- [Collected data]
++++++++++

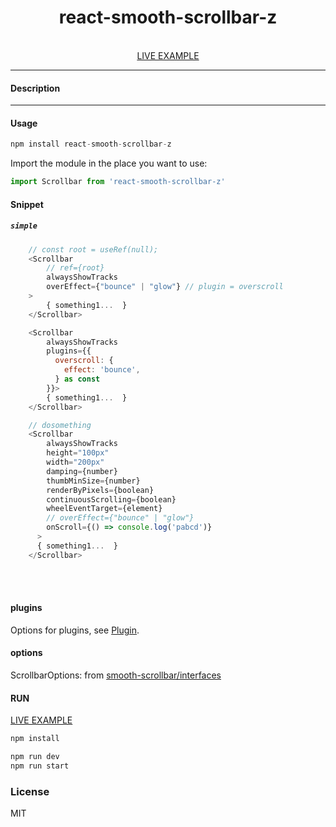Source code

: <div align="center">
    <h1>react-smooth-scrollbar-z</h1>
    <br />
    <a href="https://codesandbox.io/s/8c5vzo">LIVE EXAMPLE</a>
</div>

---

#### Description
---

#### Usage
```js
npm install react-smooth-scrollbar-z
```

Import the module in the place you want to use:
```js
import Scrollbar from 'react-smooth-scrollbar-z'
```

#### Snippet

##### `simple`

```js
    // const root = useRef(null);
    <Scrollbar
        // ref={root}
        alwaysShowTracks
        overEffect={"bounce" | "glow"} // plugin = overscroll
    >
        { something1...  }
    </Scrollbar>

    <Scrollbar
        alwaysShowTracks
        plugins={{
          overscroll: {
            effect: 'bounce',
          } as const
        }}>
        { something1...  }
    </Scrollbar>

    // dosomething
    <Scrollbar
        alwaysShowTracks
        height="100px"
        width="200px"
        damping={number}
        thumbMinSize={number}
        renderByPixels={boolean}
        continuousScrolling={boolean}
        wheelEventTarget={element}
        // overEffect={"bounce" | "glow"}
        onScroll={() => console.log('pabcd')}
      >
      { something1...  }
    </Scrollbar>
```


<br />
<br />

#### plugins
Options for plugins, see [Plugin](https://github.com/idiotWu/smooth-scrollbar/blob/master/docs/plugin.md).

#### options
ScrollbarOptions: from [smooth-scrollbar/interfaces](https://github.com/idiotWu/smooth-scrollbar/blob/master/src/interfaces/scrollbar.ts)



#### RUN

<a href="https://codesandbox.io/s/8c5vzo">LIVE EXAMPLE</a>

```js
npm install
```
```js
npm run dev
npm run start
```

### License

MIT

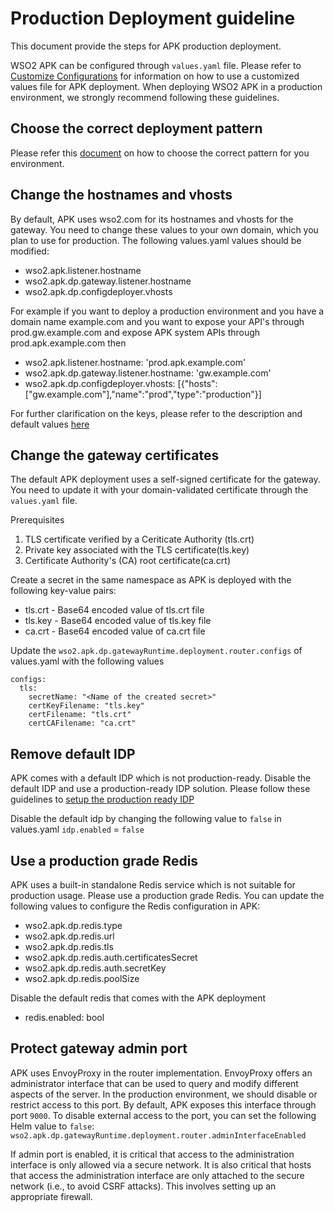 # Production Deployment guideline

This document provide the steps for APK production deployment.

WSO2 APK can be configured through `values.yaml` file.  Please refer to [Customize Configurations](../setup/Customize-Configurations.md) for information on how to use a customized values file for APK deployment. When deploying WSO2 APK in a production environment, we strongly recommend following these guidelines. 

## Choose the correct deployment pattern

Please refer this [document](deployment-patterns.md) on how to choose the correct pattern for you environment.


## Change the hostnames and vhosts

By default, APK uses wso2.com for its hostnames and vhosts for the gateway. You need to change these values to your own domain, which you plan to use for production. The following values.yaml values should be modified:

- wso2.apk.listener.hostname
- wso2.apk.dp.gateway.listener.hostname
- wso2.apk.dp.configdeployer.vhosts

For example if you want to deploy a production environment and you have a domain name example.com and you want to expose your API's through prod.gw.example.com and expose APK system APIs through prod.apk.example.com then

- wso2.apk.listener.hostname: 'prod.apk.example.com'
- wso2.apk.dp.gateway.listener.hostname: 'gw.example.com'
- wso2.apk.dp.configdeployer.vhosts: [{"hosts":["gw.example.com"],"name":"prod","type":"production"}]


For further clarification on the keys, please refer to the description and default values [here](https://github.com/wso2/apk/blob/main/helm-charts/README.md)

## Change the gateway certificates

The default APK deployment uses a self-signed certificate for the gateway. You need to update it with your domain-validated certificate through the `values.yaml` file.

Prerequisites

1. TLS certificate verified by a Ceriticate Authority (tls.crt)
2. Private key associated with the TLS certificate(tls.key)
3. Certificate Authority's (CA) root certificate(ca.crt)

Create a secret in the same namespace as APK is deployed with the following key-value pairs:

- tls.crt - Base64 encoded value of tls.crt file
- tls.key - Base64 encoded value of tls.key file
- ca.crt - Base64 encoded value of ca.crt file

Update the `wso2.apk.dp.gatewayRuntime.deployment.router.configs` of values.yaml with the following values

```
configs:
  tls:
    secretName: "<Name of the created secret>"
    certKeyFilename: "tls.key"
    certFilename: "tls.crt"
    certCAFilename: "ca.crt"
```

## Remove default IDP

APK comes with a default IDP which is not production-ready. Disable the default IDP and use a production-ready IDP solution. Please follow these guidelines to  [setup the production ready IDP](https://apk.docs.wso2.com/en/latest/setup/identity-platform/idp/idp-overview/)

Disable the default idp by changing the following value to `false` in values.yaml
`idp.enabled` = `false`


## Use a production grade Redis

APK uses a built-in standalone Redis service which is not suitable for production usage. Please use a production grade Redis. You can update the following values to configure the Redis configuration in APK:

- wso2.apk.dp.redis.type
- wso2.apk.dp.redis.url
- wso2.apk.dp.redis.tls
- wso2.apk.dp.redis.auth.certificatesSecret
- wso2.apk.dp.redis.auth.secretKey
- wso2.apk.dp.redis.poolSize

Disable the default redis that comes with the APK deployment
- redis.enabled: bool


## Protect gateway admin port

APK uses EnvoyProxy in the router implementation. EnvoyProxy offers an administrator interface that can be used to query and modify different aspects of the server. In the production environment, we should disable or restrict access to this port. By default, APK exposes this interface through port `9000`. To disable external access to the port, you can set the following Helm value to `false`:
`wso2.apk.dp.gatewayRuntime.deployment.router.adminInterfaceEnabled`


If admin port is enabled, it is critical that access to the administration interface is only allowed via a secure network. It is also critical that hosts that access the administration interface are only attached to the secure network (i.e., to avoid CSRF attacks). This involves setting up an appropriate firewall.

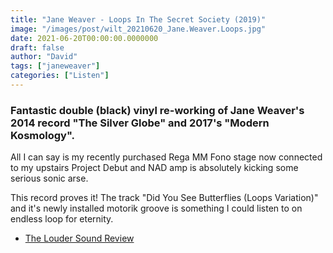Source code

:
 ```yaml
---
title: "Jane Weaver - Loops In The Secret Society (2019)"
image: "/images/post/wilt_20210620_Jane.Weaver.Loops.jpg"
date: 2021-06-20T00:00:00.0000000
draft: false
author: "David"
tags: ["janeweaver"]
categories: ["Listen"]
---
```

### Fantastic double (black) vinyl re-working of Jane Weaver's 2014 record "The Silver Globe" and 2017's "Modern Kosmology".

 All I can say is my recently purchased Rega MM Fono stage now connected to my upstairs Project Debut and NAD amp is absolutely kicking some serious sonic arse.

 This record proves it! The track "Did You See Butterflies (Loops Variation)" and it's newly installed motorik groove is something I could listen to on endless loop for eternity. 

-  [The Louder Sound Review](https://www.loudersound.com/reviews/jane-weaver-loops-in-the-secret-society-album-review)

++++++++++

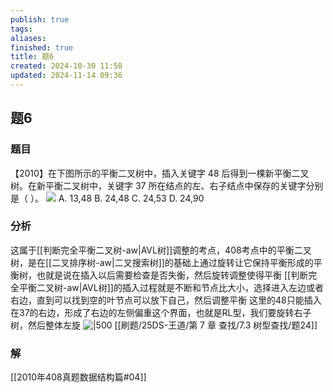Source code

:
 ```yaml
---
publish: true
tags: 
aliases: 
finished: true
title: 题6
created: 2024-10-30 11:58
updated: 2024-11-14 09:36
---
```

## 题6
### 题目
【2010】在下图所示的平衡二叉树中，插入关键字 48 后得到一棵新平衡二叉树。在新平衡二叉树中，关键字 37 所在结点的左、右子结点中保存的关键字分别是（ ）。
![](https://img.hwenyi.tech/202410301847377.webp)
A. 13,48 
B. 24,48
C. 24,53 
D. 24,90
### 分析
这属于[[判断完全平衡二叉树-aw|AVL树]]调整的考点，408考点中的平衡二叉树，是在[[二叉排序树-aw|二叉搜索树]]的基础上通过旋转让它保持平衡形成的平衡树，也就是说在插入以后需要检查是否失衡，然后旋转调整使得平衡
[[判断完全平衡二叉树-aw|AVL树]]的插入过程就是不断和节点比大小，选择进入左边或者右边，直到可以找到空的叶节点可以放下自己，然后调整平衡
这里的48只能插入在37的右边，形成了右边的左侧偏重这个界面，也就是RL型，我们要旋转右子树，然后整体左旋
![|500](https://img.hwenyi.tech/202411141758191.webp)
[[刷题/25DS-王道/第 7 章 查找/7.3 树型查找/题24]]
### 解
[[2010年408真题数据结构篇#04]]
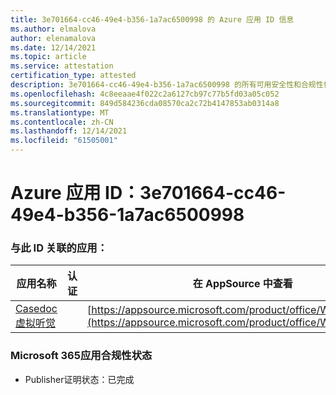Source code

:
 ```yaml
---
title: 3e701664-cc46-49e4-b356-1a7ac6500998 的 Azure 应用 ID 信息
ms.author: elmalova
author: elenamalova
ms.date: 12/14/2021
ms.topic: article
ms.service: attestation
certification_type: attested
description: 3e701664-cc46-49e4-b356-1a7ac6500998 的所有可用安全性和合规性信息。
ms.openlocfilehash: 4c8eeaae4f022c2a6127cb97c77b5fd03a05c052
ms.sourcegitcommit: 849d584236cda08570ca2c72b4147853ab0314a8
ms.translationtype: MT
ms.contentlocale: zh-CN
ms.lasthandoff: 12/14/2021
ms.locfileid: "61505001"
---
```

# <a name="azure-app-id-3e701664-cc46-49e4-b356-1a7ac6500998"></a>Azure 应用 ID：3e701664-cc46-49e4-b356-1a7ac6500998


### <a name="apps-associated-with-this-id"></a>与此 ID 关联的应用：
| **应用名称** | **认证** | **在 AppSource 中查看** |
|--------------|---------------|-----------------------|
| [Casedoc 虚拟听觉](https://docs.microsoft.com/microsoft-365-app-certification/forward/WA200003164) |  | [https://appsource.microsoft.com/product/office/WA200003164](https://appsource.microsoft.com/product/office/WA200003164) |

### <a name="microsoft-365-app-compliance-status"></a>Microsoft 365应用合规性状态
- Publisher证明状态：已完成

++++++++++

- [About this task]
In the entries above, find each line with the word "tech" and return it.

- [Answer to this exercise]
![](https://img.hwenyi.tech/202410301847377.webp)
![|500](https://img.hwenyi.tech/202411141758191.webp)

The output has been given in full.